Authors: R. Horta 1,2,3;  F. Schmitt 3,4;  N. Pereira 5;  H. Gervásio 6
Authors‘ workplace: Viseu, Portugal ;  Plastic and Reconstructive Surgery, CUF Hospital 1;  Department of Plastic, Aesthetic and Reconstructive Surgery, Centro Hospitalar São João Hospital, Porto, Portugal 2;  University of Porto, Faculty of Medicine, Porto, Portugal 3;  University of Porto, IPATIMUP – Institute of Molecular Pathology and Immunology, Porto, Portugal 4;  Obstetrician-gynecologist in private practice 5;  Department of Medical Oncology, CUF Hospital, Viseu, Portugal 6
Published in: ACTA CHIRURGIAE PLASTICAE, 62, 1-2, 2020, pp. 46-49


Breast cancer in males is a rare condition with an incidence of 0.5–0.7% of all cases of breast carcinoma.

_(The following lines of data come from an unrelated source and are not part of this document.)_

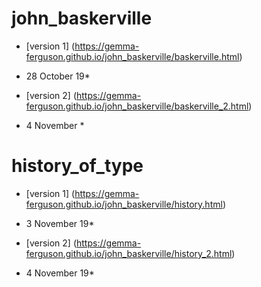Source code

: # john_baskerville
- [version 1] (https://gemma-ferguson.github.io/john_baskerville/baskerville.html)
* 28 October 19*

- [version 2] (https://gemma-ferguson.github.io/john_baskerville/baskerville_2.html)
* 4 November *

# history_of_type

- [version 1] (https://gemma-ferguson.github.io/john_baskerville/history.html)
* 3 November 19*

- [version 2] (https://gemma-ferguson.github.io/john_baskerville/history_2.html)
* 4 November 19*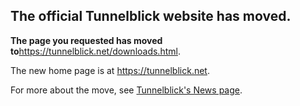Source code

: ## The official Tunnelblick website has moved. ##

**The page you requested has moved to**<a href='https://tunnelblick.net/downloads.html'><a href='https://tunnelblick.net/downloads.html'>https://tunnelblick.net/downloads.html</a></a>.

The new home page is at <a href='https://tunnelblick.net'><a href='https://tunnelblick.net'>https://tunnelblick.net</a></a>.

For more about the move, see <a href='https://tunnelblick.net/cNews.html#2015-07-23'>Tunnelblick's News page</a>.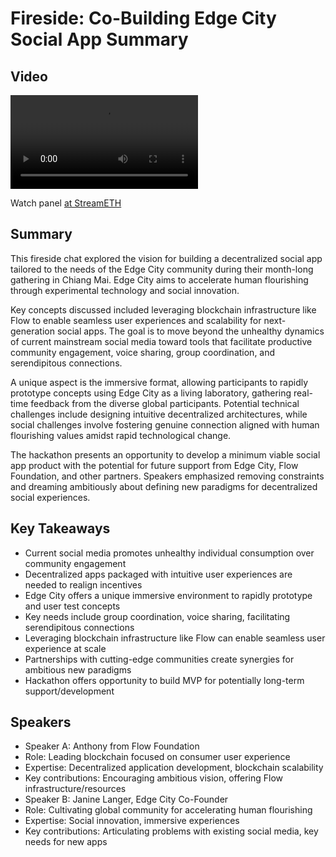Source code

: # Fireside: Co-Building Edge City Social App Summary

## Video
<video controls>
<source src="https://vod-cdn.lp-playback.studio/raw/jxf4iblf6wlsyor6526t4tcmtmqa/catalyst-vod-com/hls/32e5ju34v7ni0igk/index.m3u8" type="application/x-mpegURL">
  Your browser does not support the video tag.
</video>

Watch panel [at StreamETH](https://streameth.org/edge_city/watch?session=6725dcd0f861dff095742611)

## Summary
This fireside chat explored the vision for building a decentralized social app tailored to the needs of the Edge City community during their month-long gathering in Chiang Mai. Edge City aims to accelerate human flourishing through experimental technology and social innovation.

Key concepts discussed included leveraging blockchain infrastructure like Flow to enable seamless user experiences and scalability for next-generation social apps. The goal is to move beyond the unhealthy dynamics of current mainstream social media toward tools that facilitate productive community engagement, voice sharing, group coordination, and serendipitous connections.

A unique aspect is the immersive format, allowing participants to rapidly prototype concepts using Edge City as a living laboratory, gathering real-time feedback from the diverse global participants. Potential technical challenges include designing intuitive decentralized architectures, while social challenges involve fostering genuine connection aligned with human flourishing values amidst rapid technological change.

The hackathon presents an opportunity to develop a minimum viable social app product with the potential for future support from Edge City, Flow Foundation, and other partners. Speakers emphasized removing constraints and dreaming ambitiously about defining new paradigms for decentralized social experiences.

## Key Takeaways
- Current social media promotes unhealthy individual consumption over community engagement
- Decentralized apps packaged with intuitive user experiences are needed to realign incentives
- Edge City offers a unique immersive environment to rapidly prototype and user test concepts
- Key needs include group coordination, voice sharing, facilitating serendipitous connections
- Leveraging blockchain infrastructure like Flow can enable seamless user experience at scale
- Partnerships with cutting-edge communities create synergies for ambitious new paradigms
- Hackathon offers opportunity to build MVP for potentially long-term support/development

## Speakers
- Speaker A: Anthony from Flow Foundation
- Role: Leading blockchain focused on consumer user experience
- Expertise: Decentralized application development, blockchain scalability
- Key contributions: Encouraging ambitious vision, offering Flow infrastructure/resources
- Speaker B: Janine Langer, Edge City Co-Founder
- Role: Cultivating global community for accelerating human flourishing
- Expertise: Social innovation, immersive experiences
- Key contributions: Articulating problems with existing social media, key needs for new apps

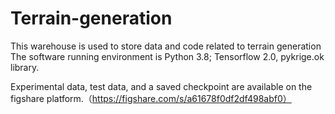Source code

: # Terrain-generation
This warehouse is used to store data and code related to terrain generation
The software running environment is Python 3.8; Tensorflow 2.0, pykrige.ok library.

Experimental data, test data, and a saved checkpoint are available on the figshare platform.（https://figshare.com/s/a61678f0df2df498abf0）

1-3 Approximately 5% (range 2.3–17%) of male breast cancer (MBC) cases are ductal carcinomas in situ (DCIS). Presenting symptoms are similar to female tumors, and the two most characteristic clinical symptoms include a slowly growing subareolar mass and nipple discharge.3 The origin of the majority of female DCIS is the terminal duct lobular unit (TDLU).1,4 However, the male breast lacks this anatomical structure. Hittmair showed that low grade forms of DCIS do not require the TDLU as site of origin.4 Therefore, DCIS in males is likely to arise from the epithelium of larger ducts. 4,5 The vast majority of male breast cancers are invasive ductal carcinomas. Invasive lobular carcinoma is rare (1%), presumably due to the lack of lobular development in the male breast. 3

The most prevalent risk factor for male breast cancer is related with higher age and most have been attributed to testicular malfunction and increased estrogen.1,2 Other proposed risk factors include family history, breast cancer genes mutations (BRCA2 > BRCA1), Cowden and Klinefelter syndromes, alcohol consumption, and liver disease.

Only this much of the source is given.